- [Work to be completed]: Retype each entry exactly as written, and keep the pictures out of the copy.

(Stored data entries)
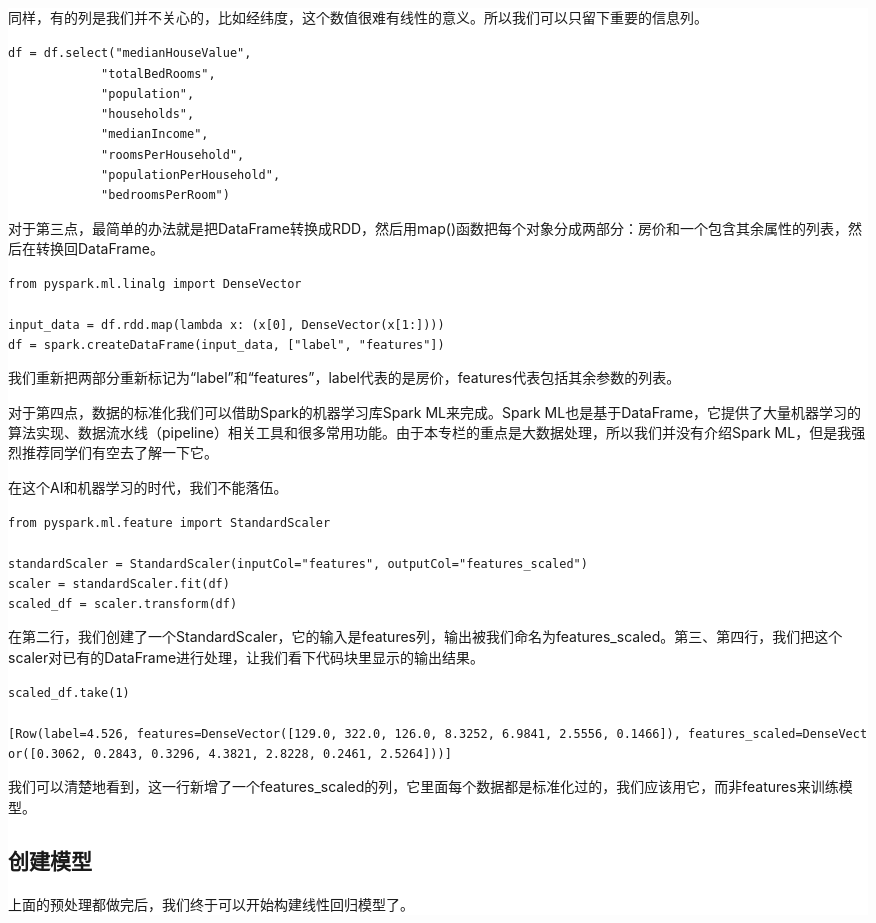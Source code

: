 同样，有的列是我们并不关心的，比如经纬度，这个数值很难有线性的意义。所以我们可以只留下重要的信息列。

```
df = df.select("medianHouseValue",
             "totalBedRooms",
             "population",
             "households",
             "medianIncome",
             "roomsPerHousehold",
             "populationPerHousehold",
             "bedroomsPerRoom")

```

对于第三点，最简单的办法就是把DataFrame转换成RDD，然后用map()函数把每个对象分成两部分：房价和一个包含其余属性的列表，然后在转换回DataFrame。

```
from pyspark.ml.linalg import DenseVector

input_data = df.rdd.map(lambda x: (x[0], DenseVector(x[1:])))
df = spark.createDataFrame(input_data, ["label", "features"])

```

我们重新把两部分重新标记为“label”和“features”，label代表的是房价，features代表包括其余参数的列表。

对于第四点，数据的标准化我们可以借助Spark的机器学习库Spark ML来完成。Spark ML也是基于DataFrame，它提供了大量机器学习的算法实现、数据流水线（pipeline）相关工具和很多常用功能。由于本专栏的重点是大数据处理，所以我们并没有介绍Spark ML，但是我强烈推荐同学们有空去了解一下它。

在这个AI和机器学习的时代，我们不能落伍。

```
from pyspark.ml.feature import StandardScaler

standardScaler = StandardScaler(inputCol="features", outputCol="features_scaled")
scaler = standardScaler.fit(df)
scaled_df = scaler.transform(df)

```

在第二行，我们创建了一个StandardScaler，它的输入是features列，输出被我们命名为features\_scaled。第三、第四行，我们把这个scaler对已有的DataFrame进行处理，让我们看下代码块里显示的输出结果。

```
scaled_df.take(1)

[Row(label=4.526, features=DenseVector([129.0, 322.0, 126.0, 8.3252, 6.9841, 2.5556, 0.1466]), features_scaled=DenseVector([0.3062, 0.2843, 0.3296, 4.3821, 2.8228, 0.2461, 2.5264]))]

```

我们可以清楚地看到，这一行新增了一个features\_scaled的列，它里面每个数据都是标准化过的，我们应该用它，而非features来训练模型。

## 创建模型

上面的预处理都做完后，我们终于可以开始构建线性回归模型了。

- [Response area]:
Source code

: 同样，有的列是我们并不关心的，比如经纬度，这个数值很难有线性的意义。所以我们可以只留下重要的信息列。

```
df = df.select("medianHouseValue",
             "totalBedRooms",
             "population",
             "households",
             "medianIncome",
             "roomsPerHousehold",
             "populationPerHousehold",
             "bedroomsPerRoom")

```

对于第三点，最简单的办法就是把DataFrame转换成RDD，然后用map()函数把每个对象分成两部分：房价和一个包含其余属性的列表，然后在转换回DataFrame。

```
from pyspark.ml.linalg import DenseVector

input_data = df.rdd.map(lambda x: (x[0], DenseVector(x[1:])))
df = spark.createDataFrame(input_data, ["label", "features"])

```

我们重新把两部分重新标记为“label”和“features”，label代表的是房价，features代表包括其余参数的列表。

对于第四点，数据的标准化我们可以借助Spark的机器学习库Spark ML来完成。Spark ML也是基于DataFrame，它提供了大量机器学习的算法实现、数据流水线（pipeline）相关工具和很多常用功能。由于本专栏的重点是大数据处理，所以我们并没有介绍Spark ML，但是我强烈推荐同学们有空去了解一下它。

在这个AI和机器学习的时代，我们不能落伍。

```
from pyspark.ml.feature import StandardScaler

standardScaler = StandardScaler(inputCol="features", outputCol="features_scaled")
scaler = standardScaler.fit(df)
scaled_df = scaler.transform(df)

```

在第二行，我们创建了一个StandardScaler，它的输入是features列，输出被我们命名为features\_scaled。第三、第四行，我们把这个scaler对已有的DataFrame进行处理，让我们看下代码块里显示的输出结果。

```
scaled_df.take(1)

[Row(label=4.526, features=DenseVector([129.0, 322.0, 126.0, 8.3252, 6.9841, 2.5556, 0.1466]), features_scaled=DenseVector([0.3062, 0.2843, 0.3296, 4.3821, 2.8228, 0.2461, 2.5264]))]

```

我们可以清楚地看到，这一行新增了一个features\_scaled的列，它里面每个数据都是标准化过的，我们应该用它，而非features来训练模型。

## 创建模型

上面的预处理都做完后，我们终于可以开始构建线性回归模型了。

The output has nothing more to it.